CUARTO: Separa las cabezas de los langostinos y los gambones y aplástalas con los dedos sobre una tacita para recoger el interior.   Cúbrelo con film de cocina  y reserva en la nevera. Trata de quitarle a los gambones su tubo digestivo. Es esa especie de vena delgadita y negra o marrón oscuro que va desde la cabeza y recorre todo su cuerpo hasta el final de la cola por la parte exterior. Mira las fotos. Pela los langostinos y los gambones e incorpóralos a la fuente del marinado.

QUINTO.-  Guarda la fuente en el refrigerador y deja que se marine durante una hora más o menos. Dale la vuelta a cada pieza al cabo de media hora.

SEXTO.- Cumplido el tiempo de marinado, sácalo de la fuente y echa esa salsa en una sartén o un cazo pequeños con la cerveza y el agua, pero reserva un poco de esa salsa para los champiñones. Añade 1 cucharada de postre de salsa Teriyaki y el contenido de las cabezas que teníamos reservado en el refrigerador. Remueve y deja que reduzca un poco. No demasiado o se volverá muy salada. Debe quedar líquida, pero gruesa.

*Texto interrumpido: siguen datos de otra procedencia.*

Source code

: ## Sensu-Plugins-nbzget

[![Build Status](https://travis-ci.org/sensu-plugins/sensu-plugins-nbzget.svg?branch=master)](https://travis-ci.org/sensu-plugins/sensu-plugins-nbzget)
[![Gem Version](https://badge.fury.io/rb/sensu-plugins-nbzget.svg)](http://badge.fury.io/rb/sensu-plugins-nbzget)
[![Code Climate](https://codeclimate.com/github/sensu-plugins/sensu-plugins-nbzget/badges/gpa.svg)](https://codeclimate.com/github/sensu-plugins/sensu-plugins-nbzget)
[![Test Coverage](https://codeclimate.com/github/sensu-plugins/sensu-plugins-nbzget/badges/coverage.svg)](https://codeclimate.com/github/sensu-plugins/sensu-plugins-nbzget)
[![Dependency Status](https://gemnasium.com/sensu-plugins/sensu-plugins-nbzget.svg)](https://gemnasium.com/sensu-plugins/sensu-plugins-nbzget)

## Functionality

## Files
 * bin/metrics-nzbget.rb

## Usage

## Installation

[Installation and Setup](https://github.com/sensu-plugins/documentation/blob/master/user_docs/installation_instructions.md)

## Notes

En todo caso, quede como quede, estará buena a no ser que, como te digo, la reduzcas demasiado.

SÉPTIMO.- Ya sólo queda poner al fuego el wok, si lo tienes, y si no una sartén honda antiadherente….,o  lo que tengas y procura que no se pegue…. Caliéntalo bien, no pongas aceite, que el marinado ya lleva lo suyo, y echa el rape. Deja que se dore un poco y saltéalo con movimientos de sartén. Haz que se mueva, que salte…., pero, por lo que más quieras, no lo seques. Déjalo un poco crudo por dentro porque ahí estará la gracia del sabor final cuando se encuentre con la salsa….

OCTAVO.- Ahora haz lo mismo con los langostinos y los gambones, por separado. Pero no los dejes secos. Ten en cuenta dos cosas: una; que ya ha estado una hora marinando (cocinándose) y dos; que el marisco se hace enseguida y si se seca, es como la paja…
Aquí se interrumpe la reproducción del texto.